Bona tarda

PujolUn día de Sant Jordi me crucé con Pujol en las Ramblas.
-Bona tarda, señor Pujol.
-Bona tarda, bona tarda.
Entonces yo le tenía por el más capaz de los políticos españoles. Ahora me quedo con dos párrafos.

De Gabriel Albiac
EL sórdido Pujol no es más que síntoma. Lo que fue siempre. La simbólica cabeza de una corrupción perfecta. De una corrupción que genera riqueza para los amigos. Para los enemigos, también. En la alícuota parte que les corresponda, conforme a la potencia que sea conveniente neutralizar en cada uno de ellos. Nadie, en la Cataluña posterior a Tarradellas, quedó al margen del reparto. Que vale decir del robo. Y eso diferencia el modelo catalán de otros más primitivos: del andaluz o del siciliano, por ejemplo. La racional regulación consensuada en los modos de burlar la ley beneficia a todos, a todos enriquece, a todos convierte en suntuosos hacedores de patria.

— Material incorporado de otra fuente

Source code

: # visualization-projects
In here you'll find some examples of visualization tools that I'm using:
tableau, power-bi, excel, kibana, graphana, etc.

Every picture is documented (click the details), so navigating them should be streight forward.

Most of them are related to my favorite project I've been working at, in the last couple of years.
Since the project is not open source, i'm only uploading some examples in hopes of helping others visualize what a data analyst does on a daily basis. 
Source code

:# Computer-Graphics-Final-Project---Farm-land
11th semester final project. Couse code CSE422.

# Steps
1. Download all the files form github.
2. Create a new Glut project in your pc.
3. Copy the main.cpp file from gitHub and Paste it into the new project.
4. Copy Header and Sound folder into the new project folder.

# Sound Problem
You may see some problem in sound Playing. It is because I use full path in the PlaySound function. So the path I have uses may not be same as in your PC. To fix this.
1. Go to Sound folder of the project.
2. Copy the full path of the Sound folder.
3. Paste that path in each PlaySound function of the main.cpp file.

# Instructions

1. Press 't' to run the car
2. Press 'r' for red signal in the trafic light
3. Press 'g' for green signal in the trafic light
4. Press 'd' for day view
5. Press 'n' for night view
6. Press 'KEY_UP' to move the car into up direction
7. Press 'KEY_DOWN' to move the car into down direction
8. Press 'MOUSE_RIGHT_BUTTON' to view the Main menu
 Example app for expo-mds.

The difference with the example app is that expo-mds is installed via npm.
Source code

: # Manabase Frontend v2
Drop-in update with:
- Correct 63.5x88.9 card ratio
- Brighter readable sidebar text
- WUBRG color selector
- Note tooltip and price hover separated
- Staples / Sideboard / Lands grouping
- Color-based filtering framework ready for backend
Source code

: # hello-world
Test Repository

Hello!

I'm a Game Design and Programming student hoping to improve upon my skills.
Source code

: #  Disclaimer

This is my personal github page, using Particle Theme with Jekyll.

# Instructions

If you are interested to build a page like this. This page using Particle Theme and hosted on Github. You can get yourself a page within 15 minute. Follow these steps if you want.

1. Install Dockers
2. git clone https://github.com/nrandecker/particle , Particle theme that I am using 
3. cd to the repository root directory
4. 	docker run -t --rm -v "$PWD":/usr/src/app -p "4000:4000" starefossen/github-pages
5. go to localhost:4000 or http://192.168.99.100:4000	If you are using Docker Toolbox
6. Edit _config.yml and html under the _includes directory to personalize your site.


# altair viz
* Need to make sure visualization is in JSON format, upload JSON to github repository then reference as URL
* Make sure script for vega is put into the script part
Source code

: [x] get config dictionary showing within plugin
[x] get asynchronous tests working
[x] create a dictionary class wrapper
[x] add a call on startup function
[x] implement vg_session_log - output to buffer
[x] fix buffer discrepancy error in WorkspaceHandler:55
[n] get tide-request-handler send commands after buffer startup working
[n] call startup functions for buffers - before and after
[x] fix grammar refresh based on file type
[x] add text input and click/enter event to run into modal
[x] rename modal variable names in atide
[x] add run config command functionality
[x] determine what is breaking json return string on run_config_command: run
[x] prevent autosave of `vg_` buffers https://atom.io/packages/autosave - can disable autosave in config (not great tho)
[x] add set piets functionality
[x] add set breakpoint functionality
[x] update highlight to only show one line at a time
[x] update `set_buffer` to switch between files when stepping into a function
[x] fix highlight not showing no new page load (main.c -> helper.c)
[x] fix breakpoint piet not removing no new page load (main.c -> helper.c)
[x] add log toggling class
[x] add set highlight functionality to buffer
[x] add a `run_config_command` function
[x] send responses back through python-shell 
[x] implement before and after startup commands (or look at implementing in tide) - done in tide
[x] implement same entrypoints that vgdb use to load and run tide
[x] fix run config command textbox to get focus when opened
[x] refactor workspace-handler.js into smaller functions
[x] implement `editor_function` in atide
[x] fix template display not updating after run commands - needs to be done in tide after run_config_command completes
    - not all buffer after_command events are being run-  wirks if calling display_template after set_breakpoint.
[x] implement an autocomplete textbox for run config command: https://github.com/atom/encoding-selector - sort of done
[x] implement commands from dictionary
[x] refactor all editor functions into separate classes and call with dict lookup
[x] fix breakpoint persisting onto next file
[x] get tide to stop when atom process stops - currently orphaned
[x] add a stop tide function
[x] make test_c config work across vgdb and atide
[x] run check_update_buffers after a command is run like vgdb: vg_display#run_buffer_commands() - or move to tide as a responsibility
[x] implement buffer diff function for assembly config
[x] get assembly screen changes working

Y permite alzar la risueña pantalla de una sociedad moderna y próspera. Mientras haya, por supuesto, un Estado (español) detrás que vaya aportando el inmenso chorro de dinero que una corrupción institucional de tales dimensiones exige para no venirse abajo. La Cataluña de después de Tarradellas ha sido esto. Pujol –y, junto al patriarca Pujol, su honorable familia– no es más que el síntoma. Está lo bastante viejo para no ir a la cárcel. Los otros, no.

De Enrique García-Máiquez
Y, al fondo, hay que tener en cuenta el invisible costo moral. La frase “De ahora en adelante, de ética y de moral hablaremos nosotros”, perpetrada por un Jordi Pujol de oscuros tejemanejes en la sombra desde un solemne balcón simbólico, resulta un paradigma insuperable. Pero retrata, mucho más que a un personaje, a todo un montaje. ¿Qué partido, qué oposición, qué prensa, qué fiscales, qué pactos ocultos, qué trampantojos han amparado semejantes actitudes? Se van conociendo muchos retazos, pero está por escribir una narración de todos estos años que conecte unos casos con otros. Podría llamarse El Puzzle. Será la mayor novela picaresca jamás contada. ¿Cómo iban a preocuparse de verdad éstos de ningún principio, del bien común, de la salud de la nación, del buen gobierno?